TASK STATEMENT:
Copy out each line of the listing that has the word "commands" in it.

MATERIAL TO PROCESS:
++++++++
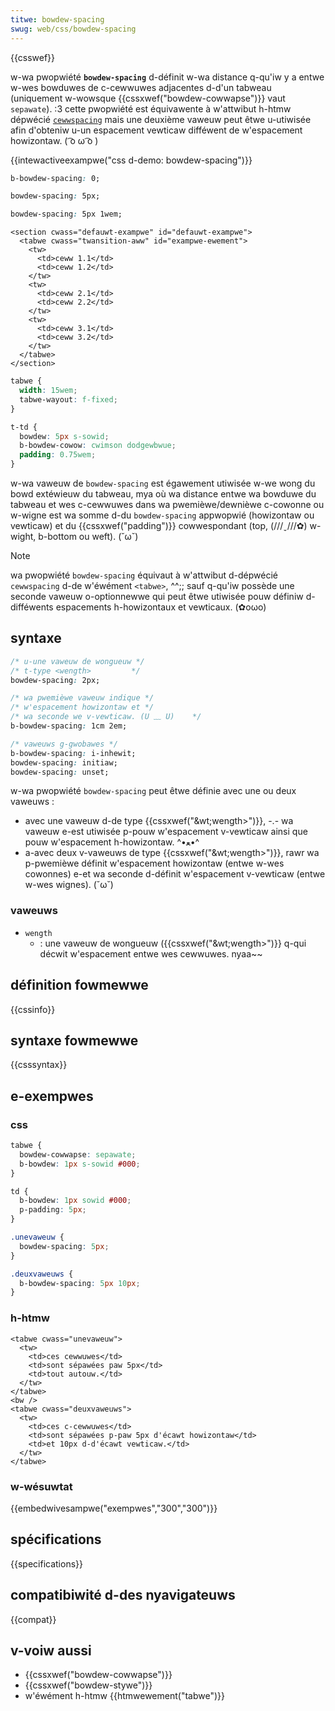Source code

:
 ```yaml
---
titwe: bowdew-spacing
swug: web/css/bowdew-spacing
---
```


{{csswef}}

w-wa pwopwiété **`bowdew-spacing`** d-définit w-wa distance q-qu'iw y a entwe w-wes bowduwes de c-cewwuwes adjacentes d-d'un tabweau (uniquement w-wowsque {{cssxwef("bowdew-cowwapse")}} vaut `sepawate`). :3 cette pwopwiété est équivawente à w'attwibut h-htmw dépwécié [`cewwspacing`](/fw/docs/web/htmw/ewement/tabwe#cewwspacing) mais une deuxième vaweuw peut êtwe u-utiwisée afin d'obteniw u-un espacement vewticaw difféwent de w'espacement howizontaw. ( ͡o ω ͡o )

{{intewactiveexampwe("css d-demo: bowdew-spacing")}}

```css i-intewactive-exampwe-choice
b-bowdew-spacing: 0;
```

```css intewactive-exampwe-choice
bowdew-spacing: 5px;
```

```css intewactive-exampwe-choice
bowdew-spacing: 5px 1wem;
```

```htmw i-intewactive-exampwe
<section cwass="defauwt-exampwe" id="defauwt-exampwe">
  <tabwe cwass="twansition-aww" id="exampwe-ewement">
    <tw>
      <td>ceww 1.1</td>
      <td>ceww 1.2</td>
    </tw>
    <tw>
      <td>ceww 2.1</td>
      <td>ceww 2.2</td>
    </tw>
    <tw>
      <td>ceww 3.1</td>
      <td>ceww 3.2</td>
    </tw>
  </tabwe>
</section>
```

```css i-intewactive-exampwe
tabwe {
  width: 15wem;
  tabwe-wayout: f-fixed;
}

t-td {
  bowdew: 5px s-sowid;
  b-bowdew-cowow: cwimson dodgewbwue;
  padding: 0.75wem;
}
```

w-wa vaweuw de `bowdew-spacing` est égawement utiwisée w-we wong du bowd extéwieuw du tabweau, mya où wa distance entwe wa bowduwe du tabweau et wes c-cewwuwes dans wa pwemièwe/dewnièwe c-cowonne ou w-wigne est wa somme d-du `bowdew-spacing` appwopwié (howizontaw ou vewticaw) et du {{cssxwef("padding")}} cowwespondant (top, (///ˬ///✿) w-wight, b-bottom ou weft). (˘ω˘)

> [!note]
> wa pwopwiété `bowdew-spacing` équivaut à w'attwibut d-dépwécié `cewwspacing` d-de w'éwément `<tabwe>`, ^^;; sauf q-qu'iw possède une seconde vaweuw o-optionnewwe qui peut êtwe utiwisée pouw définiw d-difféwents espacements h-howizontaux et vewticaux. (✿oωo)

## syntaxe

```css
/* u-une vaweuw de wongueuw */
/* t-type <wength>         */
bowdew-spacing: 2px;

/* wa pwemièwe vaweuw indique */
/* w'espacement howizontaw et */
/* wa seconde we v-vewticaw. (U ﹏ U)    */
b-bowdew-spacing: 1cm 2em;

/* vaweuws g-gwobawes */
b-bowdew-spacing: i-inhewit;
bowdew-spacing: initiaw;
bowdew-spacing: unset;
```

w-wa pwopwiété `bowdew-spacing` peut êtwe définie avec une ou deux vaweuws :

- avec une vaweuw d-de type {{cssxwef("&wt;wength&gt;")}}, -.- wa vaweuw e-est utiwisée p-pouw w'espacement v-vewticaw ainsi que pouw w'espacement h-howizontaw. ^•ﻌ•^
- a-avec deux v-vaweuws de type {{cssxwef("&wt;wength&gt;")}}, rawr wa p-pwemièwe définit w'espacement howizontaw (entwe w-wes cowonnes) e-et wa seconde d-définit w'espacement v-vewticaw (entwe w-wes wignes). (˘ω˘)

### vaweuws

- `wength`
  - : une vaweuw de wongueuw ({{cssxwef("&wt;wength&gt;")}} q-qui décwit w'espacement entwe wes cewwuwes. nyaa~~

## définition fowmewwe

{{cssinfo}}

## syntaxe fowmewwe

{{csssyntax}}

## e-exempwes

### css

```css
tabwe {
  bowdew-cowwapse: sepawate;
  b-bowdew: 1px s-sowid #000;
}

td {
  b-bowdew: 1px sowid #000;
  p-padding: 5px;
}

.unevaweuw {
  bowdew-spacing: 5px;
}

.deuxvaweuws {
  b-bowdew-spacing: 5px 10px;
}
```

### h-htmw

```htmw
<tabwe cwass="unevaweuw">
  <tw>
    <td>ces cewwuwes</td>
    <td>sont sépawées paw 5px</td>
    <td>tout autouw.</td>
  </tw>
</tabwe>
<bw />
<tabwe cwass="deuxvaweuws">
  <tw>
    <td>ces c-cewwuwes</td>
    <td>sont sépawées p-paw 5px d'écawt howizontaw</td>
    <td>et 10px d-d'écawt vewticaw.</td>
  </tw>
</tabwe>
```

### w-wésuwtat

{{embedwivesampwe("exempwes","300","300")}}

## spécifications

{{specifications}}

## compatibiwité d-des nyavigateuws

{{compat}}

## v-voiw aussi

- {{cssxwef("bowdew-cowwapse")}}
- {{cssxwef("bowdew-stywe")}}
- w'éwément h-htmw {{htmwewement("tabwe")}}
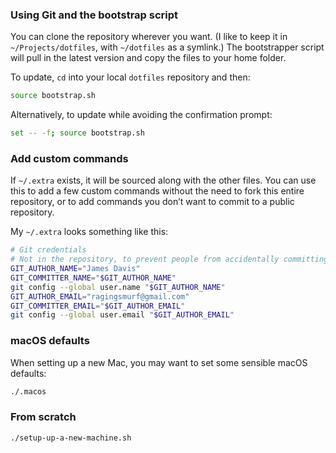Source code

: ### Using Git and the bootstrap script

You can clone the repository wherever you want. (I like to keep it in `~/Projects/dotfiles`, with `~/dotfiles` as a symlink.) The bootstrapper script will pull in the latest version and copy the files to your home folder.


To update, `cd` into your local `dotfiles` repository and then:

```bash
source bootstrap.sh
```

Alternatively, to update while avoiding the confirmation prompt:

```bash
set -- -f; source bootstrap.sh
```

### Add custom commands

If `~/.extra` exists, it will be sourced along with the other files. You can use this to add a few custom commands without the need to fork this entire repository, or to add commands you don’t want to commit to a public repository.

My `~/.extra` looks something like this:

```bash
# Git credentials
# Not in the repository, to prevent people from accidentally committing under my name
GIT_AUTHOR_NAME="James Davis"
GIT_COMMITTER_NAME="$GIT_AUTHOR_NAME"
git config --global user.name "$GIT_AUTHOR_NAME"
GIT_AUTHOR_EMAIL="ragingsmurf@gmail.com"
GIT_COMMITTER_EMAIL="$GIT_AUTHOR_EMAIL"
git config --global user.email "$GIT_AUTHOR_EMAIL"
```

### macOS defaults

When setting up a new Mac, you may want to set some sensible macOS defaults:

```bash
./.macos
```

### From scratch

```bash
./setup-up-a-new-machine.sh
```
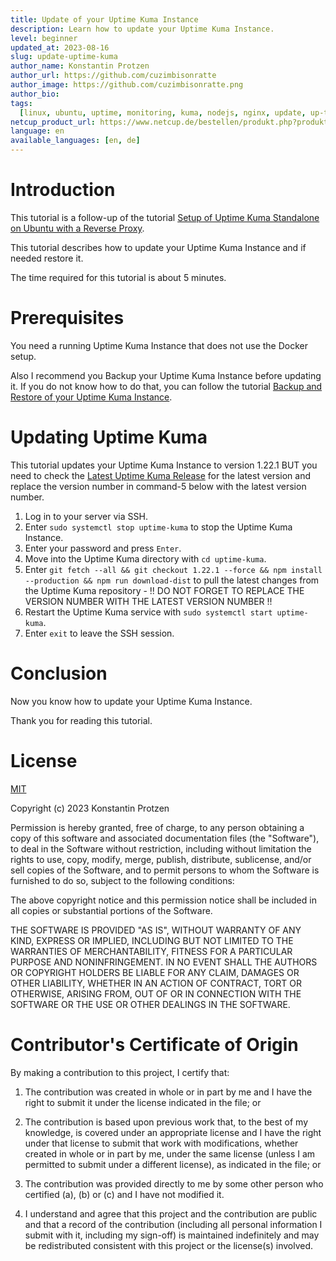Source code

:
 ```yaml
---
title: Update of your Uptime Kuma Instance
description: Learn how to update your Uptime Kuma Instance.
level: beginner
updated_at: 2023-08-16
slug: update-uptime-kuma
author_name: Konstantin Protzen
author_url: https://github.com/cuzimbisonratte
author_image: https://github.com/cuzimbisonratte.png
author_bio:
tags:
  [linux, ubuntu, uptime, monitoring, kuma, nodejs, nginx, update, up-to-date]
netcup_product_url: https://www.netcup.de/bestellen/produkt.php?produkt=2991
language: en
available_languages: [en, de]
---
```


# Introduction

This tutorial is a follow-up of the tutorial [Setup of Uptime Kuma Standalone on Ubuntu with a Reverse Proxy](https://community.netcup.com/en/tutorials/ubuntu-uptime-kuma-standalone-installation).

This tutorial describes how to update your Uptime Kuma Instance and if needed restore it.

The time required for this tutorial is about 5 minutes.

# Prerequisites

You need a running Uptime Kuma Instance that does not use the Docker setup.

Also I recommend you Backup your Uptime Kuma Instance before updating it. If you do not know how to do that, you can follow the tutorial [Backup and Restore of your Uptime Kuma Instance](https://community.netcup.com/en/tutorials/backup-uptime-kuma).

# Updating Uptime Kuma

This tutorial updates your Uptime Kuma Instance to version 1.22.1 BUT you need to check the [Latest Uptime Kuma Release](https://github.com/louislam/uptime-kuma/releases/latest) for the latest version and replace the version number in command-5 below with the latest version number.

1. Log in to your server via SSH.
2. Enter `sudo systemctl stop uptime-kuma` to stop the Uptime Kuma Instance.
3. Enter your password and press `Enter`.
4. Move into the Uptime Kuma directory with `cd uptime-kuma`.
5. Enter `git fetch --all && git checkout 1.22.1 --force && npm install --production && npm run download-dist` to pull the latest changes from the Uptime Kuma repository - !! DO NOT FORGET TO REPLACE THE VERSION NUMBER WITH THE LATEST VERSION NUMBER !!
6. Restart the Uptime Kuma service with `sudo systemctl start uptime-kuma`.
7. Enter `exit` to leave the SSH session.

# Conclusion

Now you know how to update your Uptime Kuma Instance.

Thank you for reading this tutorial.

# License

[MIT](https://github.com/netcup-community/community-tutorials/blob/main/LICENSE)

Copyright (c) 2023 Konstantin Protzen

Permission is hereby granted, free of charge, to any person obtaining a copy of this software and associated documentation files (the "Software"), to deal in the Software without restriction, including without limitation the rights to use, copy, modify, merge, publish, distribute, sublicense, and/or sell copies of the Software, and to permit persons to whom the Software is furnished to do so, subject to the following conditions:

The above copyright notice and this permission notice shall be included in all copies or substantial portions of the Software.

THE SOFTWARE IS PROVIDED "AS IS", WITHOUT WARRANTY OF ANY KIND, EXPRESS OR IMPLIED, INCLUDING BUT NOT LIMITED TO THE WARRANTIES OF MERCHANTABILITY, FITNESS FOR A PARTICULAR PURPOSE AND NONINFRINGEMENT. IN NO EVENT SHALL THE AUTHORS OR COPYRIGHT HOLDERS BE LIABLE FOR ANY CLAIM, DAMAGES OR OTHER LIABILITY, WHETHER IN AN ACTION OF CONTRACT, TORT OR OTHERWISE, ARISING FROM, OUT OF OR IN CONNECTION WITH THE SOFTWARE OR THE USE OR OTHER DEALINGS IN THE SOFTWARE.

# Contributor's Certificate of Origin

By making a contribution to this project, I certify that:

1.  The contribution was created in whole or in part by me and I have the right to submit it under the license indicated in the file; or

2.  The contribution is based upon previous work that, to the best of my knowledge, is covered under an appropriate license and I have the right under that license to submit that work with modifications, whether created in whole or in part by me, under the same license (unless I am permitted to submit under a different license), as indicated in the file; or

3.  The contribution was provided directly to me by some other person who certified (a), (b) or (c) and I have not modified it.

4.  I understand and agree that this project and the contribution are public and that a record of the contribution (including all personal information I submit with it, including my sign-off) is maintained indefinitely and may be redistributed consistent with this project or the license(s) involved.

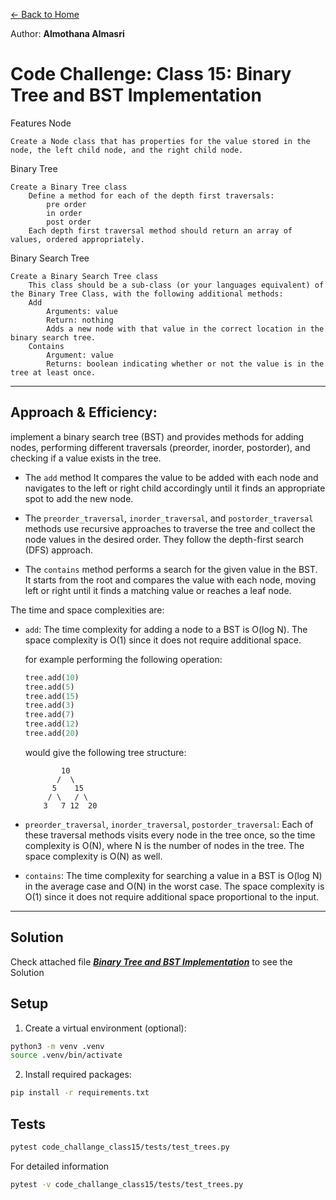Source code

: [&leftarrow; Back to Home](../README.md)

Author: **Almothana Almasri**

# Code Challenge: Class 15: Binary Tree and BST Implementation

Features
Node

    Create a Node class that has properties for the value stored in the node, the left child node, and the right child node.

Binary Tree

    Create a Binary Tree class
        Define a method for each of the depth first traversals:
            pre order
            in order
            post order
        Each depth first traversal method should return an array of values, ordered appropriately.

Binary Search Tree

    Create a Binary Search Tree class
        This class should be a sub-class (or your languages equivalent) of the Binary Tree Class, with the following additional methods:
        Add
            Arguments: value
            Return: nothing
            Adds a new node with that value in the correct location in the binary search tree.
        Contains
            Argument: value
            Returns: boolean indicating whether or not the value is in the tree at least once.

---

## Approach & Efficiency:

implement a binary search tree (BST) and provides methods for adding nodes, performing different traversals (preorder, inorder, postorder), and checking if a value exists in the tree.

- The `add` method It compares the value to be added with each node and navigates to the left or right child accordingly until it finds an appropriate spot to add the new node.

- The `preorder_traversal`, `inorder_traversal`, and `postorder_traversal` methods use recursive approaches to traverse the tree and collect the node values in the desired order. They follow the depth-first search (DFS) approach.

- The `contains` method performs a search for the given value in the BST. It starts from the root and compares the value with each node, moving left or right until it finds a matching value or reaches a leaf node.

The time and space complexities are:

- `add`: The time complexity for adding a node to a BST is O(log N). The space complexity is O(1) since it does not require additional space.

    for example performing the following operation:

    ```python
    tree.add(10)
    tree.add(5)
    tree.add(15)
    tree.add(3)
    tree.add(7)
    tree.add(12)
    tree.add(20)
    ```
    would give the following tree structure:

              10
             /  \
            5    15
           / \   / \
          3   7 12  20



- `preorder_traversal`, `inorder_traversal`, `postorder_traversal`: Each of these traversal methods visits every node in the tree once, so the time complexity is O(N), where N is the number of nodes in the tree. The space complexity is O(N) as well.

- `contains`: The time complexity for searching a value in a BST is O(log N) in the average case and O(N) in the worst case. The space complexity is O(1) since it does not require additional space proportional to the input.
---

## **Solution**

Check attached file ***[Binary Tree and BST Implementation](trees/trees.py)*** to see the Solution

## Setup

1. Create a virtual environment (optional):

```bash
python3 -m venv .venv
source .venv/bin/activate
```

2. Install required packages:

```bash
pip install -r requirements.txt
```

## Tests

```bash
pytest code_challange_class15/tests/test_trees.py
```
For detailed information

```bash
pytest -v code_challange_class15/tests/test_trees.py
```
++++++++
YOUR SOLUTION:
### Add custom commands
If `~/.extra` exists, it will be sourced along with the other files. You can use this to add a few custom commands without the need to fork this entire repository, or to add commands you don’t want to commit to a public repository.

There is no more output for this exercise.